If your business is a significant part of your net worth, an accurate valuation is critical to your retirement planning. You need to understand what it’s worth and when you plan to sell or transition the business. These data points weigh heavily in building an accurate picture of retirement. Too many business owners get ready to retire only to find that the sale of their business, after taxes, will not generate what they need to retire as planned.
Even if you are not nearing retirement or the transition of your business, an accurate valuation is an excellent measure of its performance. Tracking this year-to-year or on a trailing 12-month basis provides important data on whether your business is growing or contracting. This feedback keeps you focused on adjusting the key levers in your business that will move your value in the right direction.

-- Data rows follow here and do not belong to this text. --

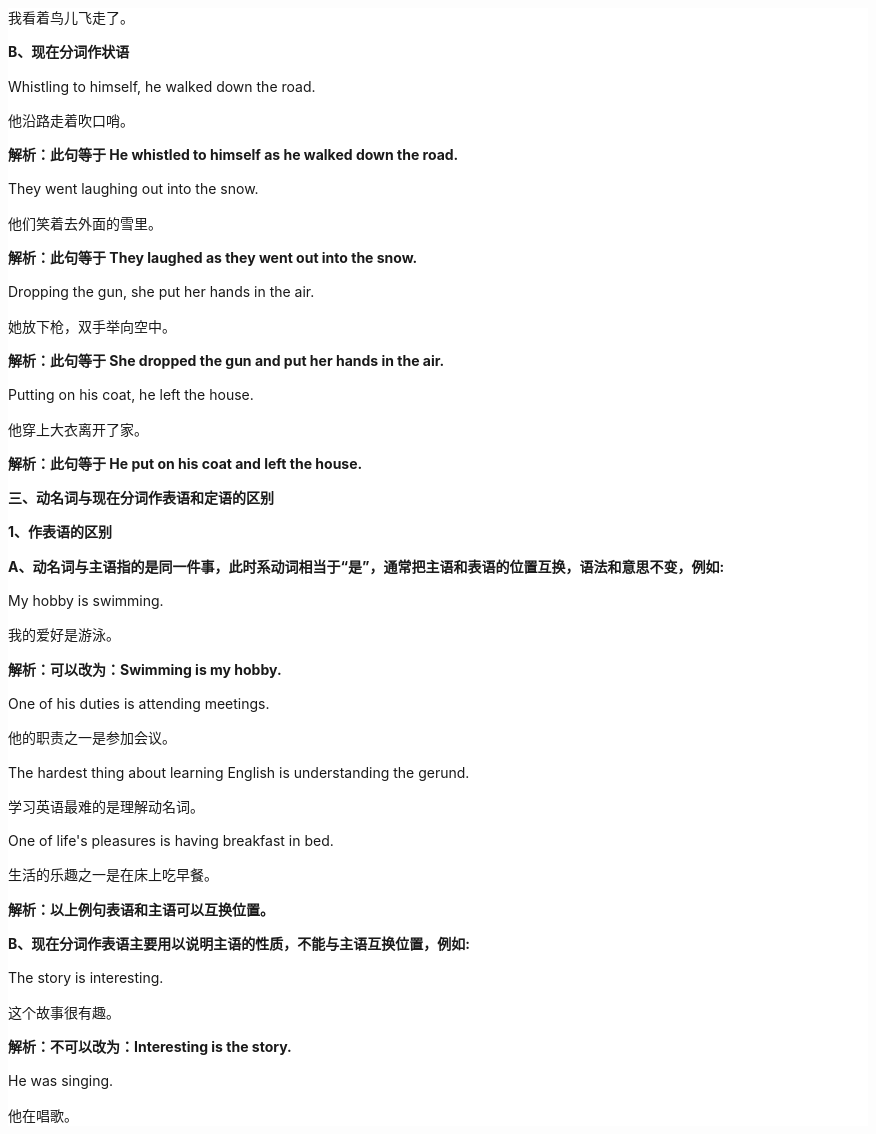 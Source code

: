 我看着鸟儿飞走了。

**B、现在分词作状语**

Whistling to himself, he walked down the road.

他沿路走着吹口哨。

**解析：此句等于 He whistled to himself as he walked down the road.**

They went laughing out into the snow.

他们笑着去外面的雪里。

**解析：此句等于 They laughed as they went out into the snow.**

Dropping the gun, she put her hands in the air.

她放下枪，双手举向空中。

**解析：此句等于 She dropped the gun and put her hands in the air.**

Putting on his coat, he left the house.

他穿上大衣离开了家。

**解析：此句等于 He put on his coat and left the house.**

**三、动名词与现在分词作表语和定语的区别**

**1、作表语的区别**

**A、动名词与主语指的是同一件事，此时系动词相当于“是”，通常把主语和表语的位置互换，语法和意思不变，例如:**

My hobby is swimming.

我的爱好是游泳。

**解析：可以改为：Swimming is my hobby.**

One of his duties is attending meetings.

他的职责之一是参加会议。

The hardest thing about learning English is understanding the gerund.

学习英语最难的是理解动名词。

One of life's pleasures is having breakfast in bed.

生活的乐趣之一是在床上吃早餐。

**解析：以上例句表语和主语可以互换位置。**

**B、现在分词作表语主要用以说明主语的性质，不能与主语互换位置，例如:**

The story is interesting.

这个故事很有趣。

**解析：不可以改为：Interesting is the story.**

He was singing.

他在唱歌。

So, what’s the best way to track the value of your business?
If you are within a year or two of selling your business, you should consider hiring a professional Accredited in Business Valuation (ABV). Working with an accredited professional takes time as they typically take a deep dive into your management processes and financial data.
Another option is to use an informal valuation method of applying a multiple (usually three to five times) to the company’s annual EBITDA (earnings before interest, taxes, depreciation, and amortization). You can track this yourself using your company’s income statement. Simply take your annual operating income and add back interest, income tax, depreciation, and amortization expenses to arrive at your EBITDA.
No matter the reason for getting a grasp on the value of your business, it’s worth it to take the time, and potential investment to get a good understanding of where you are today. This will allow you to develop and execute what is needed to get you where you want to be with the future value of your business.